_Information supplied_
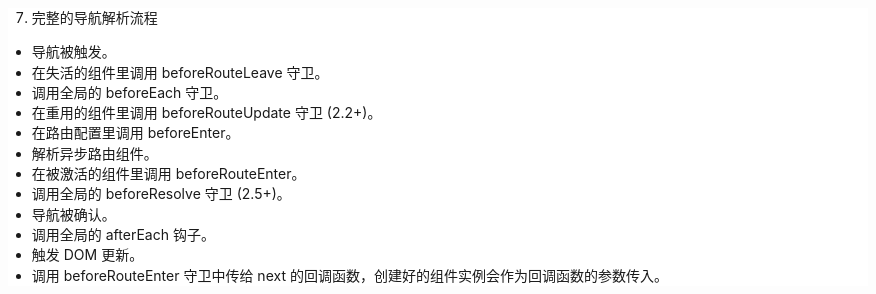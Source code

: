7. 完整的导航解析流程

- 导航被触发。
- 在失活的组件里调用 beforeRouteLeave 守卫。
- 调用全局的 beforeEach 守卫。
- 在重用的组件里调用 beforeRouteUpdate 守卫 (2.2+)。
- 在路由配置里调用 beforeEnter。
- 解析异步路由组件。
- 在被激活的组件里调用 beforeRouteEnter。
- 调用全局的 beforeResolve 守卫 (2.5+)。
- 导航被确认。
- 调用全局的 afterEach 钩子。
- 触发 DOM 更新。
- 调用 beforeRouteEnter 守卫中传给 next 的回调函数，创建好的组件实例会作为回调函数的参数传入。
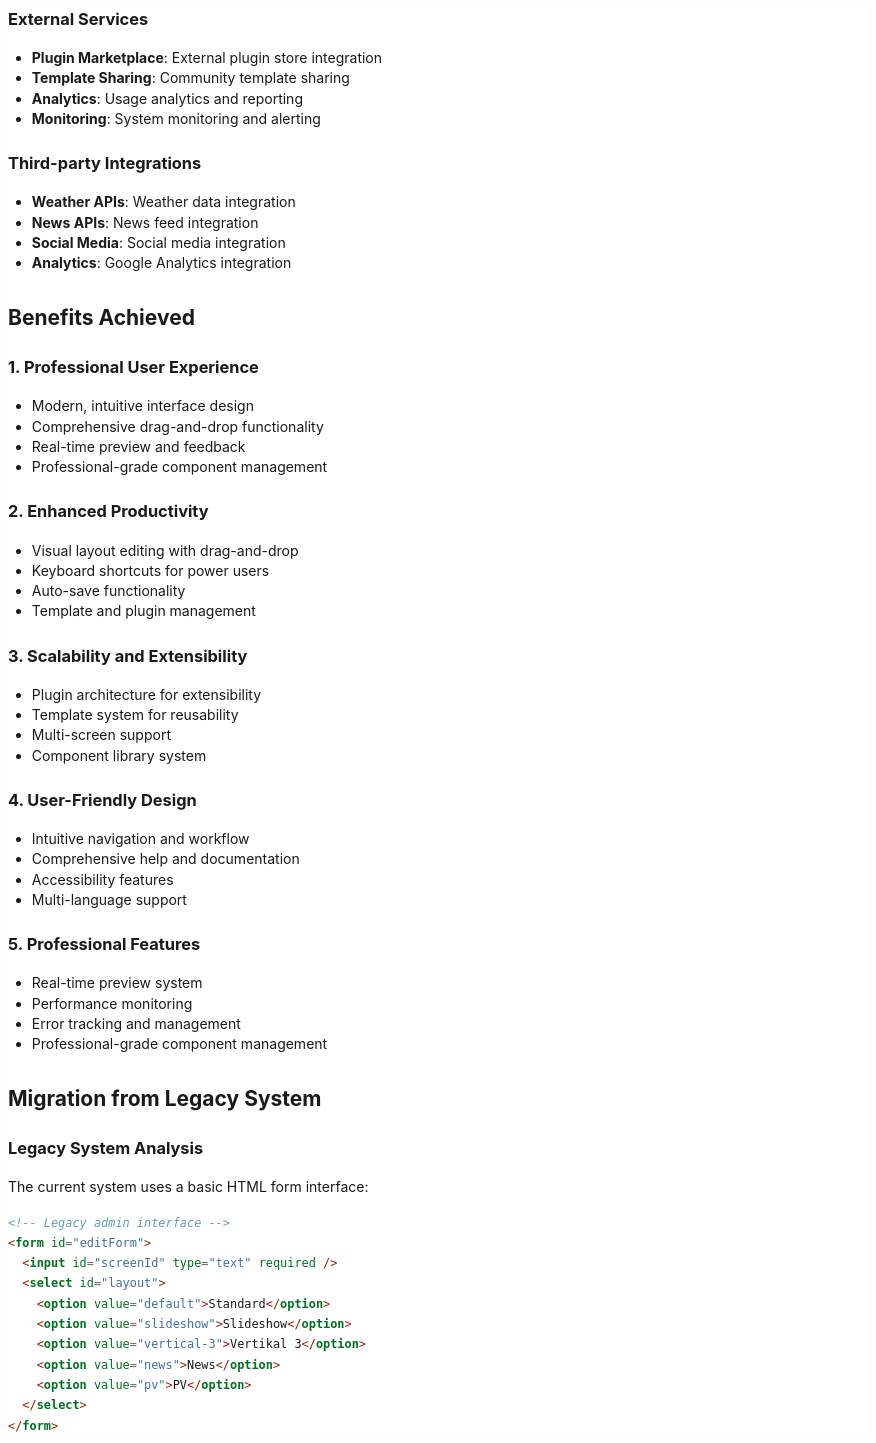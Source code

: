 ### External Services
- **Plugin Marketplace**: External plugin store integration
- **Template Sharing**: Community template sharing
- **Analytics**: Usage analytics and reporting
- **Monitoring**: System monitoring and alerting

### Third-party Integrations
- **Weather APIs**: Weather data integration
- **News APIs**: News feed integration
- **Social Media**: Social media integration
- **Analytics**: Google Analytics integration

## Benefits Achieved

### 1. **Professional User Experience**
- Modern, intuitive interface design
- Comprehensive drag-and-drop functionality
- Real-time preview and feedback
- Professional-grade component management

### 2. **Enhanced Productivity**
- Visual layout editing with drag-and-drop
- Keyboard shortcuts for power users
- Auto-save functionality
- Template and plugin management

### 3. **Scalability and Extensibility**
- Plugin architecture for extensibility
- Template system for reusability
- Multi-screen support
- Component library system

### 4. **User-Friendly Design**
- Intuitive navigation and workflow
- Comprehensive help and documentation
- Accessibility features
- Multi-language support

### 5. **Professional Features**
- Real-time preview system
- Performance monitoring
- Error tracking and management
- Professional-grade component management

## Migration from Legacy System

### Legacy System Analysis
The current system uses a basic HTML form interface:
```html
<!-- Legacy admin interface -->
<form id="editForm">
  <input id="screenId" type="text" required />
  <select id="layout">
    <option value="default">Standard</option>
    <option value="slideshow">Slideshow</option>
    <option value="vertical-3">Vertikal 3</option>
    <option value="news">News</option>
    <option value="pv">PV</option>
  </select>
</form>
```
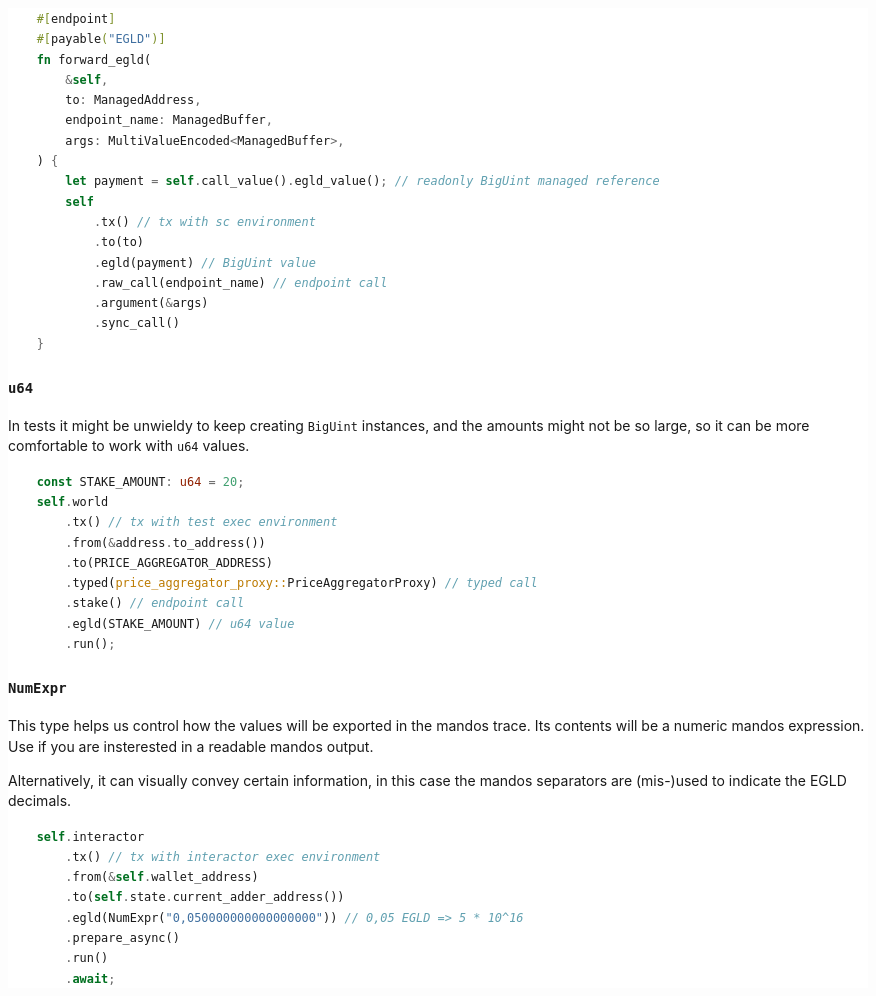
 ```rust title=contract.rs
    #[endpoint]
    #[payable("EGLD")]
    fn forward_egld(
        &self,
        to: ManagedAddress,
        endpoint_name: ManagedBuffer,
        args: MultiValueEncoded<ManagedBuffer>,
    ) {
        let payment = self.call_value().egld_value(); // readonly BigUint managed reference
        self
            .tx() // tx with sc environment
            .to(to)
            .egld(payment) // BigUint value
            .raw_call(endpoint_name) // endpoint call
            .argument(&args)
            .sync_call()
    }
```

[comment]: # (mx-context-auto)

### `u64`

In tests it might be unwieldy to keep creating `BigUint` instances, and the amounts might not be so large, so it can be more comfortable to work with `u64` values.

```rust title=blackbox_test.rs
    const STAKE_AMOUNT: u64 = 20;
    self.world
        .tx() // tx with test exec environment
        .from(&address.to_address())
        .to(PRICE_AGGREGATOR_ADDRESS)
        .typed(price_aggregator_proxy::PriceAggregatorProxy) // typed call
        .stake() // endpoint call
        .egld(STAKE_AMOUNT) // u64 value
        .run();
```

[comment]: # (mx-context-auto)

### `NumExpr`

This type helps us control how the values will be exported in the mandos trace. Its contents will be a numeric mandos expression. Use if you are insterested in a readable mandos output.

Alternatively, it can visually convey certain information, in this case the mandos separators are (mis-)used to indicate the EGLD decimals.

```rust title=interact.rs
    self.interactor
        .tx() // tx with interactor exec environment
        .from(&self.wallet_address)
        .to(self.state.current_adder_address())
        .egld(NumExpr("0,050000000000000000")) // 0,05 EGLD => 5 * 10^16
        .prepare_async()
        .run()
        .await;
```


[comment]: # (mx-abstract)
...
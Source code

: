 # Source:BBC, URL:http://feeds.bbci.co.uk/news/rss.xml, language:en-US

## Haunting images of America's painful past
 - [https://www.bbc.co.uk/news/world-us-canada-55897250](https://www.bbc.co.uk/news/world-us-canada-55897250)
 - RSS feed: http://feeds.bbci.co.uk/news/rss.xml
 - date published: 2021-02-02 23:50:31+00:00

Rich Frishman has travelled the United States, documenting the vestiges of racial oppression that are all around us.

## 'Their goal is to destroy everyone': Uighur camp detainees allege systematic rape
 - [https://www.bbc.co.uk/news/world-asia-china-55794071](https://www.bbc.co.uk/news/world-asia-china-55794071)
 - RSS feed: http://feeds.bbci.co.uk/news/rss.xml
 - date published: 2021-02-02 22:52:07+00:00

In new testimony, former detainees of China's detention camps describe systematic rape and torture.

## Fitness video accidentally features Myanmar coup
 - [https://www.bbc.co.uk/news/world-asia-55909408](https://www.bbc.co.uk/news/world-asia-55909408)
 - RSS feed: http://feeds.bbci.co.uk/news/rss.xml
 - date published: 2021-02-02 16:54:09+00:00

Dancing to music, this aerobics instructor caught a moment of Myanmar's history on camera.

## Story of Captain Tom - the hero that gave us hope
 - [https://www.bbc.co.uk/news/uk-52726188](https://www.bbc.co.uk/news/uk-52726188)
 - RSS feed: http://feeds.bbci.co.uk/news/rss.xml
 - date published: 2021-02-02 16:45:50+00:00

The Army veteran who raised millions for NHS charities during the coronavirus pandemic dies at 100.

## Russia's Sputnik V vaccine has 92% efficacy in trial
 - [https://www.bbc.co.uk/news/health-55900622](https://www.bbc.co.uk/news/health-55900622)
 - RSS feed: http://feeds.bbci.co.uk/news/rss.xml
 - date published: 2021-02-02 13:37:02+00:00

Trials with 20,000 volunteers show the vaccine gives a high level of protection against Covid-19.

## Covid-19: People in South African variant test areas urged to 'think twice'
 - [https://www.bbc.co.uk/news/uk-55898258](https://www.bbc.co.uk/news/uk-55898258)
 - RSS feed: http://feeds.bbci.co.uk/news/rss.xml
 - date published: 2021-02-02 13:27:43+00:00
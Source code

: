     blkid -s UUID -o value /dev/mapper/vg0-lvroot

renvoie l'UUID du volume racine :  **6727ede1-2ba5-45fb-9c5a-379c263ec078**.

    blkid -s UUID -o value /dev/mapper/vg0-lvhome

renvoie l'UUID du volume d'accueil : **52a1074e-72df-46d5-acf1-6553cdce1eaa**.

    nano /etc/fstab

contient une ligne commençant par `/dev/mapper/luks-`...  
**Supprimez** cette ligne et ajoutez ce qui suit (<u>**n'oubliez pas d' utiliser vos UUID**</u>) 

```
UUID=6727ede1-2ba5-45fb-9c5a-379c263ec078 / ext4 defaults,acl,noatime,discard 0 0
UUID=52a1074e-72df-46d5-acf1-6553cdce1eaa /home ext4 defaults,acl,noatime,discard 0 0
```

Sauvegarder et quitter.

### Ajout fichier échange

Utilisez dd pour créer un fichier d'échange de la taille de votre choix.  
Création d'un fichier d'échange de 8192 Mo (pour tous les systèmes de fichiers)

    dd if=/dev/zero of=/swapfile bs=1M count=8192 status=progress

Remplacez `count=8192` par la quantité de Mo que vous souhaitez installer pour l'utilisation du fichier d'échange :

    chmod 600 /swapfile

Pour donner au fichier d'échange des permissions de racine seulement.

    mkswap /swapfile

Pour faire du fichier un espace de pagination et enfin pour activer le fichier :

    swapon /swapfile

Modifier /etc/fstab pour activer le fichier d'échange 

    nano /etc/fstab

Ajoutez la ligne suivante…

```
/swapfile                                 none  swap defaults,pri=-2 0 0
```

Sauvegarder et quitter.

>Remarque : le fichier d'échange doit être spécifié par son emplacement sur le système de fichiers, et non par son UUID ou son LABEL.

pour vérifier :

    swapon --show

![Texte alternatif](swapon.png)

_What you should do_
Using the data above, return every line that contains the string "Analytics".

_Answer space_
- **Analytics**: Usage analytics and reporting
- **Analytics**: Google Analytics integration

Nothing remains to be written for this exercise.